◆ WHAT YOU WILL DO ◆
Look through the data below for the line with "## A Study at", and transcribe it exactly together with each line after it up to and including the line with "- date published: 2024-02-07T00:29:55+00:00". Give nothing else.

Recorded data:

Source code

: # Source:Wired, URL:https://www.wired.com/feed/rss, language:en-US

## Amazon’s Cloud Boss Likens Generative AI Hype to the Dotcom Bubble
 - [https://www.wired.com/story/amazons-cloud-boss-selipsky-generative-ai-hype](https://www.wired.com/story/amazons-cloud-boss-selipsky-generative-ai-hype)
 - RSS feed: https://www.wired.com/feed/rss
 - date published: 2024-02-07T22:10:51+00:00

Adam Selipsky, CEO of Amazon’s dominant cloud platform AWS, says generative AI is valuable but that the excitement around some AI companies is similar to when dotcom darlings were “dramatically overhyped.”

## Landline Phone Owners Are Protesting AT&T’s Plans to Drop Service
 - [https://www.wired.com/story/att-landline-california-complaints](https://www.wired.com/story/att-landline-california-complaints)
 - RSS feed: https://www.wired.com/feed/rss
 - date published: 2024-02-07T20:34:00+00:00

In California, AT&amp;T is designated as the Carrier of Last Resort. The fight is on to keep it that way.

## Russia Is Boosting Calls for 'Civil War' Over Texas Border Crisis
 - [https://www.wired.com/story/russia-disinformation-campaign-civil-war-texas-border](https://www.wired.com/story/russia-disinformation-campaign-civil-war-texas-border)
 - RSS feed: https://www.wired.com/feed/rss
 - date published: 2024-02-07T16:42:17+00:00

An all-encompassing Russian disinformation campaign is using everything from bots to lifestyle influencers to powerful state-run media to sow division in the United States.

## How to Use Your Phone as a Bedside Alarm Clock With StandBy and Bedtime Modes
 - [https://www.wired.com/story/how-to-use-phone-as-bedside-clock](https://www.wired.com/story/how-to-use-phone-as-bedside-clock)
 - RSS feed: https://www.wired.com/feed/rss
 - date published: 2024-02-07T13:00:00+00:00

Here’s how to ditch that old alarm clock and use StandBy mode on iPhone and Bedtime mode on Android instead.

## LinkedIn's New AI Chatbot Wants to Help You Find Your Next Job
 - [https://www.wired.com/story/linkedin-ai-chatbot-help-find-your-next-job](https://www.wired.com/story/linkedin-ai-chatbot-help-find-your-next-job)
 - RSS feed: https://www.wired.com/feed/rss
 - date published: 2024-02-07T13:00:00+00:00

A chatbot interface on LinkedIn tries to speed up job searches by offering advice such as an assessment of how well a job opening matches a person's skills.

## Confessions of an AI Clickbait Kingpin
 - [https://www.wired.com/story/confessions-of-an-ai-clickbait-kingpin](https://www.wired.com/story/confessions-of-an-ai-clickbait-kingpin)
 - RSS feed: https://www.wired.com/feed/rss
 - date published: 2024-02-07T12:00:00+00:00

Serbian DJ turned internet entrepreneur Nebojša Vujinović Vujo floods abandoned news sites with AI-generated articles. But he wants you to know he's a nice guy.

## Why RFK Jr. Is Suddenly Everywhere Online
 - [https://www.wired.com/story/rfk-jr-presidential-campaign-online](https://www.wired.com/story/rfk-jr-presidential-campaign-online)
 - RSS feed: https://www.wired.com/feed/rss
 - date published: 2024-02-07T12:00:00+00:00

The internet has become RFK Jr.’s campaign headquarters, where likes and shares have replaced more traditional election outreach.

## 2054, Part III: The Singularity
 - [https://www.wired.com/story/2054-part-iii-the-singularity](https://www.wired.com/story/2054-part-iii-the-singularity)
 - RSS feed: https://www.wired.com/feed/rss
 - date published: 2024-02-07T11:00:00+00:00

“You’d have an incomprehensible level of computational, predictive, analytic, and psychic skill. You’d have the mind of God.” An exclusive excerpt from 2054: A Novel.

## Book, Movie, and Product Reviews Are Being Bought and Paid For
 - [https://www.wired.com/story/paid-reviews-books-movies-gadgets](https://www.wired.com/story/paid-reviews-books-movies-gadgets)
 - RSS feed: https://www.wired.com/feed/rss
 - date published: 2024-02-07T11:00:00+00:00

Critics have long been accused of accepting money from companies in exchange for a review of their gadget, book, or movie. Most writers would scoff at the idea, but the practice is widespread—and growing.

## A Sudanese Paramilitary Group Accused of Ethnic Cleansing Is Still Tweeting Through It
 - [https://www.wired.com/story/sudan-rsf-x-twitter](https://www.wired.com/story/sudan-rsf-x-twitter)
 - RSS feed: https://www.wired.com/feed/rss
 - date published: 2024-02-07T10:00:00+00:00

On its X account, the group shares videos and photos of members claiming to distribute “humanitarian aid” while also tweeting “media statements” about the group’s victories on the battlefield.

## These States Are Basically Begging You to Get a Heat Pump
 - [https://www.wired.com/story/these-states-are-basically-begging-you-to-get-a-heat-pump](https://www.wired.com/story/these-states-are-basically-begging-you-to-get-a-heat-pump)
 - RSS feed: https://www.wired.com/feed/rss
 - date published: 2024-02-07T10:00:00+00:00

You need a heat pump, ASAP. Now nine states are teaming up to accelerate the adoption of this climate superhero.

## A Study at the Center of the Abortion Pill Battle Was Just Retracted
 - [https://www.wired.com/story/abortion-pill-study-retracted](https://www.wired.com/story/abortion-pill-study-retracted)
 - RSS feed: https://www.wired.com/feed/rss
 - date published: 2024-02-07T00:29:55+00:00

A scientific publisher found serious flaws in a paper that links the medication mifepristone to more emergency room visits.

◆ OUTPUT OF THE EXERCISE ◆
## A Study at the Center of the Abortion Pill Battle Was Just Retracted
 - [https://www.wired.com/story/abortion-pill-study-retracted](https://www.wired.com/story/abortion-pill-study-retracted)
 - RSS feed: https://www.wired.com/feed/rss
 - date published: 2024-02-07T00:29:55+00:00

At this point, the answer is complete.